─── RECORDS FOR THE EXERCISE ───

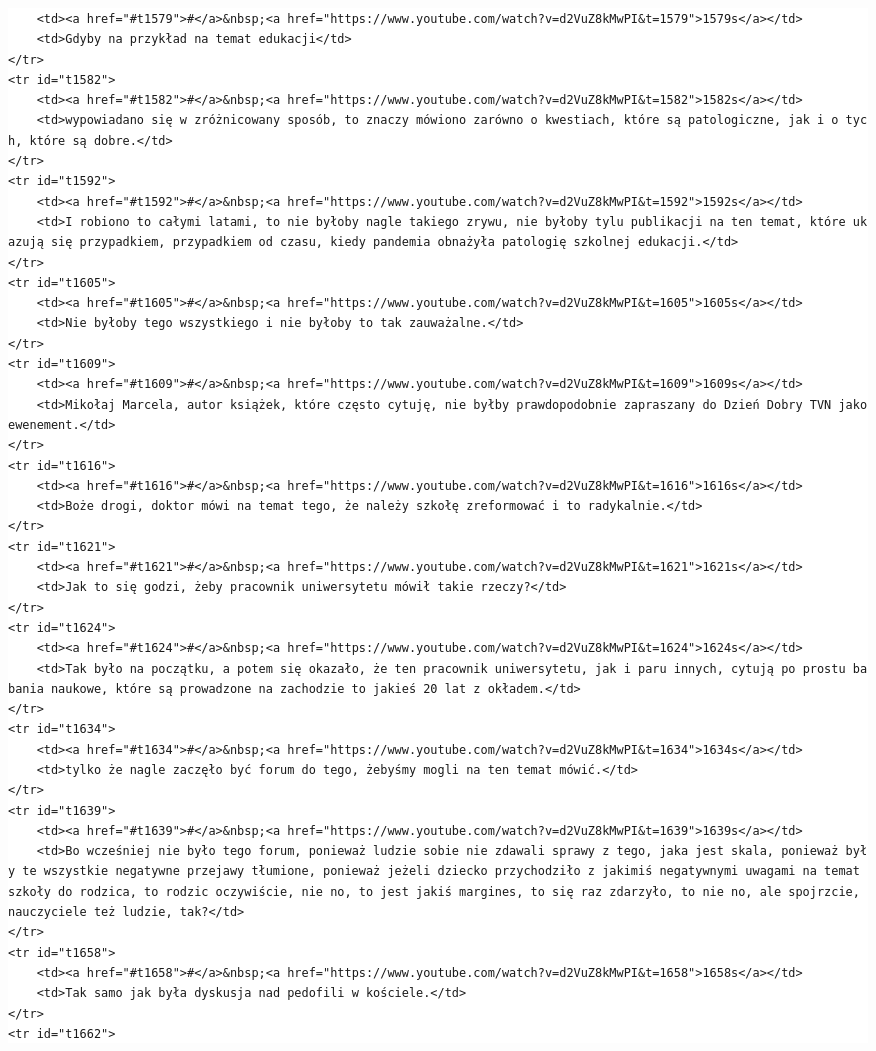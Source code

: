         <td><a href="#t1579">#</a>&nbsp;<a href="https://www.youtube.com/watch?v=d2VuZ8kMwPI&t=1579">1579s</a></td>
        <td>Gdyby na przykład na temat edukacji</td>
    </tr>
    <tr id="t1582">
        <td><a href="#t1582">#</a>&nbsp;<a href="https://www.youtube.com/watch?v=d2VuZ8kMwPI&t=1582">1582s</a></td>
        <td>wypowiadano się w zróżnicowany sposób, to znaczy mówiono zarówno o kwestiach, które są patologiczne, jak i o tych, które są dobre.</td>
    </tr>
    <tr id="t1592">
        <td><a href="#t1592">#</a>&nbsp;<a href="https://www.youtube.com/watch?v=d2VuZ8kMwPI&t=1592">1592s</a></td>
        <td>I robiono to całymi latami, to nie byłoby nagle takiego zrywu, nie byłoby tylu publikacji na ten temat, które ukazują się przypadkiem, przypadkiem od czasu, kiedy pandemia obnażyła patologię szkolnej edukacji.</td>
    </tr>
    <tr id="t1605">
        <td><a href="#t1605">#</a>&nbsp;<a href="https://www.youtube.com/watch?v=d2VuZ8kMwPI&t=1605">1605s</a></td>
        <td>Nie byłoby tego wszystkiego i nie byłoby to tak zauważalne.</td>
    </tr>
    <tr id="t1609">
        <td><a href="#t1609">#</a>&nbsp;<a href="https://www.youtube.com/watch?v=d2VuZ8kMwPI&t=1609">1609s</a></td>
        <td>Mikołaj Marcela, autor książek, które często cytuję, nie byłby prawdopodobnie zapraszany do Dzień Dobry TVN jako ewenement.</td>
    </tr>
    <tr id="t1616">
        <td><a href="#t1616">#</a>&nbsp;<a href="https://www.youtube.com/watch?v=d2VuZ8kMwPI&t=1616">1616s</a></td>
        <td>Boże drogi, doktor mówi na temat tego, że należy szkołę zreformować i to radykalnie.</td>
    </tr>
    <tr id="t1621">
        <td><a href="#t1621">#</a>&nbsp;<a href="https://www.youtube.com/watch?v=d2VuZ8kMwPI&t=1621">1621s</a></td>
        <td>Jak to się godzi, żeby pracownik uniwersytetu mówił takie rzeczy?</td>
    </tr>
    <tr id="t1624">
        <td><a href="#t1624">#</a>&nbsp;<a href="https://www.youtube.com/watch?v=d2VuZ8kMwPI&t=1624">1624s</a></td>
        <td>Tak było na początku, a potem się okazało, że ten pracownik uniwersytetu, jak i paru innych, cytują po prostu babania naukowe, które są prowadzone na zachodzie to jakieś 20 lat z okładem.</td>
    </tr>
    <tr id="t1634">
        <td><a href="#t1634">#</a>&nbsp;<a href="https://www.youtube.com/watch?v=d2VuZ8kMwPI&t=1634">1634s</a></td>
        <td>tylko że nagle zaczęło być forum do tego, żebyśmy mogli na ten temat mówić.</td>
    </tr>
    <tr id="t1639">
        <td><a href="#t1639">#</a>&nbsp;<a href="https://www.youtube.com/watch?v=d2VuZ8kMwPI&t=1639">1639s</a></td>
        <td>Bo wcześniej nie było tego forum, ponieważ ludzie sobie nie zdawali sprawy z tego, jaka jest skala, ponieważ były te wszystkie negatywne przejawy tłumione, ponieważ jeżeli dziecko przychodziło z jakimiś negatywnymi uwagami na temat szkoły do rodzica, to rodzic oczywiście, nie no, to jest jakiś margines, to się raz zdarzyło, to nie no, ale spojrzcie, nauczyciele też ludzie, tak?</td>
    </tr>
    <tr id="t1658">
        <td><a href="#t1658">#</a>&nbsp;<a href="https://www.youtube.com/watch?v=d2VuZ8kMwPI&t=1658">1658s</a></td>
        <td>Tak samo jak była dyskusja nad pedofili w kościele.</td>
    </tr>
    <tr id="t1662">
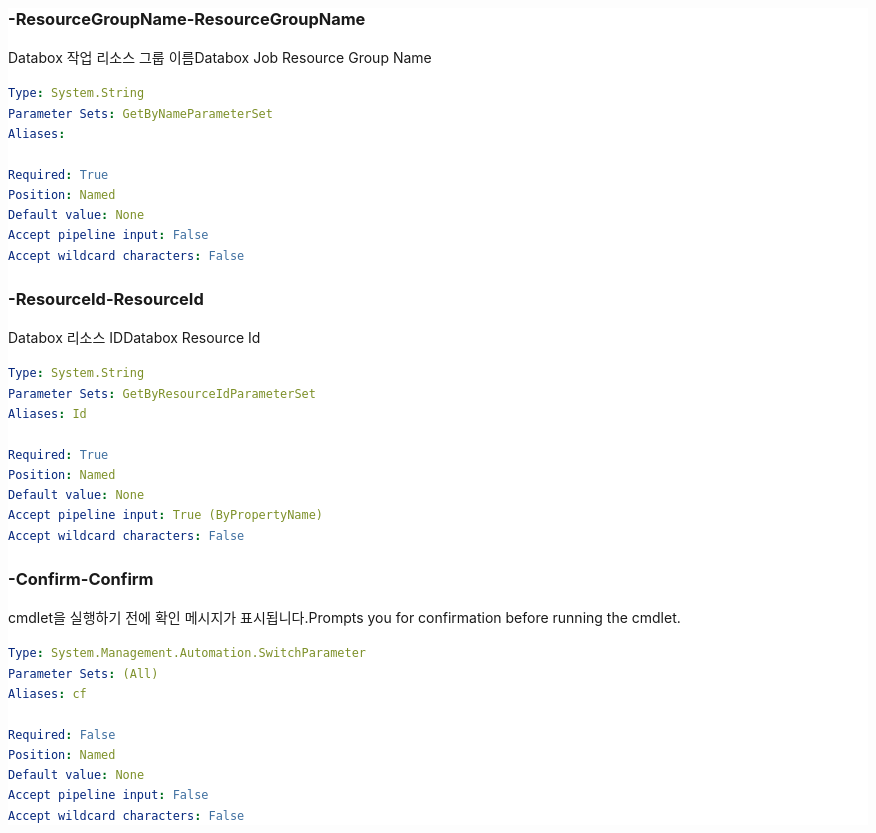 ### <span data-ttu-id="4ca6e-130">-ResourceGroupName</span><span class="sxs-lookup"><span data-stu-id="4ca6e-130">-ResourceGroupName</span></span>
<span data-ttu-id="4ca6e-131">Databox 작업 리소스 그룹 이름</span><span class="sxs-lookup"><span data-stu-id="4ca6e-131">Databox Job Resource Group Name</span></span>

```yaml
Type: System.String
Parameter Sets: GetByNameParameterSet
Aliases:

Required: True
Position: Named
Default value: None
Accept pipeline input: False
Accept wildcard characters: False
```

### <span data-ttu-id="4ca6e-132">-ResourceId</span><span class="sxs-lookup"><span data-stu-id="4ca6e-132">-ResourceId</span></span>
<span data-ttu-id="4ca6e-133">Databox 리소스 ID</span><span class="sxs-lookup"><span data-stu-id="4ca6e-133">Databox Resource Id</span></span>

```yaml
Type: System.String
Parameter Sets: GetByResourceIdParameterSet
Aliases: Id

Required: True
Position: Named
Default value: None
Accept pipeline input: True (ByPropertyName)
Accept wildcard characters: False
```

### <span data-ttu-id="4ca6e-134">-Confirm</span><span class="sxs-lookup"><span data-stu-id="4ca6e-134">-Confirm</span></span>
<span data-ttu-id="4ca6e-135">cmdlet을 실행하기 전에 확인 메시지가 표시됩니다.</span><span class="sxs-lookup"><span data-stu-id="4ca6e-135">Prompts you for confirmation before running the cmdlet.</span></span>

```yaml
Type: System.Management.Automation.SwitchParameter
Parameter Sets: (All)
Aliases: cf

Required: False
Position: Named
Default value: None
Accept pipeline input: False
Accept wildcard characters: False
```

───

**YOUR TASK:** Your task is to copy every line of the entries that contains the string "Sets".

**EXERCISE RESULT:**
Parameter Sets: GetByNameParameterSet
Parameter Sets: GetByResourceIdParameterSet
Parameter Sets: (All)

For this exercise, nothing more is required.